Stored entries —

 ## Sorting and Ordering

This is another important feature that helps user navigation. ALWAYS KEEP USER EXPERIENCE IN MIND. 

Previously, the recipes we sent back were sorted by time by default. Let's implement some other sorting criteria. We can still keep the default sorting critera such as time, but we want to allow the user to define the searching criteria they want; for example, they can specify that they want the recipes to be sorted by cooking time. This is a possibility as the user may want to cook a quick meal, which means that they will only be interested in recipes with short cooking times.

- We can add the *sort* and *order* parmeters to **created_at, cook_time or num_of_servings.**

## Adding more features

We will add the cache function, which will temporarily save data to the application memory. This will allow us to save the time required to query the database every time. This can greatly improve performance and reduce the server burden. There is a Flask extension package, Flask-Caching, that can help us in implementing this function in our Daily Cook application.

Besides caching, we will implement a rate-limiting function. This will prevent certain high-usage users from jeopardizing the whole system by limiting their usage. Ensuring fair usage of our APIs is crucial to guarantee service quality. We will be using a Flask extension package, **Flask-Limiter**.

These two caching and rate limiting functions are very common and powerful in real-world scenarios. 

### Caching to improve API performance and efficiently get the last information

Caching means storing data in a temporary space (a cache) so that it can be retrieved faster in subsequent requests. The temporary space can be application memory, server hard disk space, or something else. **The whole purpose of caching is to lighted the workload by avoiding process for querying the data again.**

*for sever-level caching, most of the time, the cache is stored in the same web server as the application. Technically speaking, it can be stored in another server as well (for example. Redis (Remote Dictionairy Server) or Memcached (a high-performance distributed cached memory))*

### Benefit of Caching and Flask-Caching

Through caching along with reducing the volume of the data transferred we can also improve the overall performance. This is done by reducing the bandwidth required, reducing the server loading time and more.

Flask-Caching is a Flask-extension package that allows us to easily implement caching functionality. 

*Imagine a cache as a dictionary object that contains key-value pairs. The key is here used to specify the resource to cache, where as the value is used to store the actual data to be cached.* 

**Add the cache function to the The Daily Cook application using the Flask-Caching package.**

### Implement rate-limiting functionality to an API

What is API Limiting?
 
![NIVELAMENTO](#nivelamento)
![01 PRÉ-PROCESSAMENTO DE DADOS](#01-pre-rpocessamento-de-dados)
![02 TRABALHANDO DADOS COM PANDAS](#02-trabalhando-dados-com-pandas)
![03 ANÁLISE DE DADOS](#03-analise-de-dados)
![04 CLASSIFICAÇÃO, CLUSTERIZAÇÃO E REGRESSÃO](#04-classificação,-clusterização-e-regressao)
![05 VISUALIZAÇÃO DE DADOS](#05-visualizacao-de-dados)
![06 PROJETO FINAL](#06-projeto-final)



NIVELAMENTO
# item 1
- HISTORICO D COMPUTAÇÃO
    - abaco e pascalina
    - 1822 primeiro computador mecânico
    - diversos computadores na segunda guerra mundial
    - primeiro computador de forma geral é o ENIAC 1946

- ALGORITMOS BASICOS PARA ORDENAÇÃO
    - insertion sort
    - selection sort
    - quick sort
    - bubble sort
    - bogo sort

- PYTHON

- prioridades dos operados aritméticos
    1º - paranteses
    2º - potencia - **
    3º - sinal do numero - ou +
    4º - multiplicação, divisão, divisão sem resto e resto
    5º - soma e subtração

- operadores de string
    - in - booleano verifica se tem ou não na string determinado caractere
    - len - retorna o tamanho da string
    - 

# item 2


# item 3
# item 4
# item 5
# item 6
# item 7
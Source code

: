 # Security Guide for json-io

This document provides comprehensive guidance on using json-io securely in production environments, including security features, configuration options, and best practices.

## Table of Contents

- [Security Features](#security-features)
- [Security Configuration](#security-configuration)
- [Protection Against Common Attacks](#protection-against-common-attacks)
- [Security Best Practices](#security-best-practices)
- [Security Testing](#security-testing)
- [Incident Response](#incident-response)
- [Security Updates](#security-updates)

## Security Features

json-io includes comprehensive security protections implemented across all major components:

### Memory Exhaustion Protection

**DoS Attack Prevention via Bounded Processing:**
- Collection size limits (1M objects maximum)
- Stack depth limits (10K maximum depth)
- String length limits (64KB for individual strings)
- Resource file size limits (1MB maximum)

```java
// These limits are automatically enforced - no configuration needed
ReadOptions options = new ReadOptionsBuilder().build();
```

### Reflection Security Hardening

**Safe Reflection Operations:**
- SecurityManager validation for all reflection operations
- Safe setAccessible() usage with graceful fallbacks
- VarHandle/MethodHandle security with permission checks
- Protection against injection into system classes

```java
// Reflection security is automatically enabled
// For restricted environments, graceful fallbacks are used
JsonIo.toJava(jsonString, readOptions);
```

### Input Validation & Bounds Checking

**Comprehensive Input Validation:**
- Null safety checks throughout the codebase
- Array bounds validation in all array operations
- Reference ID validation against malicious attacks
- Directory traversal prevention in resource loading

Task prompt —
Please copy each record shown above exactly.

The answer —
 ## Sorting and Ordering

This is another important feature that helps user navigation. ALWAYS KEEP USER EXPERIENCE IN MIND. 

Previously, the recipes we sent back were sorted by time by default. Let's implement some other sorting criteria. We can still keep the default sorting critera such as time, but we want to allow the user to define the searching criteria they want; for example, they can specify that they want the recipes to be sorted by cooking time. This is a possibility as the user may want to cook a quick meal, which means that they will only be interested in recipes with short cooking times.

- We can add the *sort* and *order* parmeters to **created_at, cook_time or num_of_servings.**

## Adding more features

We will add the cache function, which will temporarily save data to the application memory. This will allow us to save the time required to query the database every time. This can greatly improve performance and reduce the server burden. There is a Flask extension package, Flask-Caching, that can help us in implementing this function in our Daily Cook application.

Besides caching, we will implement a rate-limiting function. This will prevent certain high-usage users from jeopardizing the whole system by limiting their usage. Ensuring fair usage of our APIs is crucial to guarantee service quality. We will be using a Flask extension package, **Flask-Limiter**.

These two caching and rate limiting functions are very common and powerful in real-world scenarios. 

### Caching to improve API performance and efficiently get the last information

Caching means storing data in a temporary space (a cache) so that it can be retrieved faster in subsequent requests. The temporary space can be application memory, server hard disk space, or something else. **The whole purpose of caching is to lighted the workload by avoiding process for querying the data again.**

*for sever-level caching, most of the time, the cache is stored in the same web server as the application. Technically speaking, it can be stored in another server as well (for example. Redis (Remote Dictionairy Server) or Memcached (a high-performance distributed cached memory))*

### Benefit of Caching and Flask-Caching

Through caching along with reducing the volume of the data transferred we can also improve the overall performance. This is done by reducing the bandwidth required, reducing the server loading time and more.

Flask-Caching is a Flask-extension package that allows us to easily implement caching functionality. 

*Imagine a cache as a dictionary object that contains key-value pairs. The key is here used to specify the resource to cache, where as the value is used to store the actual data to be cached.* 

**Add the cache function to the The Daily Cook application using the Flask-Caching package.**

### Implement rate-limiting functionality to an API

What is API Limiting?
 
![NIVELAMENTO](#nivelamento)
![01 PRÉ-PROCESSAMENTO DE DADOS](#01-pre-rpocessamento-de-dados)
![02 TRABALHANDO DADOS COM PANDAS](#02-trabalhando-dados-com-pandas)
![03 ANÁLISE DE DADOS](#03-analise-de-dados)
![04 CLASSIFICAÇÃO, CLUSTERIZAÇÃO E REGRESSÃO](#04-classificação,-clusterização-e-regressao)
![05 VISUALIZAÇÃO DE DADOS](#05-visualizacao-de-dados)
![06 PROJETO FINAL](#06-projeto-final)



NIVELAMENTO
# item 1
- HISTORICO D COMPUTAÇÃO
    - abaco e pascalina
    - 1822 primeiro computador mecânico
    - diversos computadores na segunda guerra mundial
    - primeiro computador de forma geral é o ENIAC 1946

- ALGORITMOS BASICOS PARA ORDENAÇÃO
    - insertion sort
    - selection sort
    - quick sort
    - bubble sort
    - bogo sort

- PYTHON

- prioridades dos operados aritméticos
    1º - paranteses
    2º - potencia - **
    3º - sinal do numero - ou +
    4º - multiplicação, divisão, divisão sem resto e resto
    5º - soma e subtração

- operadores de string
    - in - booleano verifica se tem ou não na string determinado caractere
    - len - retorna o tamanho da string
    - 

# item 2


# item 3
# item 4
# item 5
# item 6
# item 7
Source code

: # Security Guide for json-io

This document provides comprehensive guidance on using json-io securely in production environments, including security features, configuration options, and best practices.

## Table of Contents

- [Security Features](#security-features)
- [Security Configuration](#security-configuration)
- [Protection Against Common Attacks](#protection-against-common-attacks)
- [Security Best Practices](#security-best-practices)
- [Security Testing](#security-testing)
- [Incident Response](#incident-response)
- [Security Updates](#security-updates)

## Security Features

json-io includes comprehensive security protections implemented across all major components:

### Memory Exhaustion Protection

**DoS Attack Prevention via Bounded Processing:**
- Collection size limits (1M objects maximum)
- Stack depth limits (10K maximum depth)
- String length limits (64KB for individual strings)
- Resource file size limits (1MB maximum)

```java
// These limits are automatically enforced - no configuration needed
ReadOptions options = new ReadOptionsBuilder().build();
```

### Reflection Security Hardening

**Safe Reflection Operations:**
- SecurityManager validation for all reflection operations
- Safe setAccessible() usage with graceful fallbacks
- VarHandle/MethodHandle security with permission checks
- Protection against injection into system classes

```java
// Reflection security is automatically enabled
// For restricted environments, graceful fallbacks are used
JsonIo.toJava(jsonString, readOptions);
```

### Input Validation & Bounds Checking

**Comprehensive Input Validation:**
- Null safety checks throughout the codebase
- Array bounds validation in all array operations
- Reference ID validation against malicious attacks
- Directory traversal prevention in resource loading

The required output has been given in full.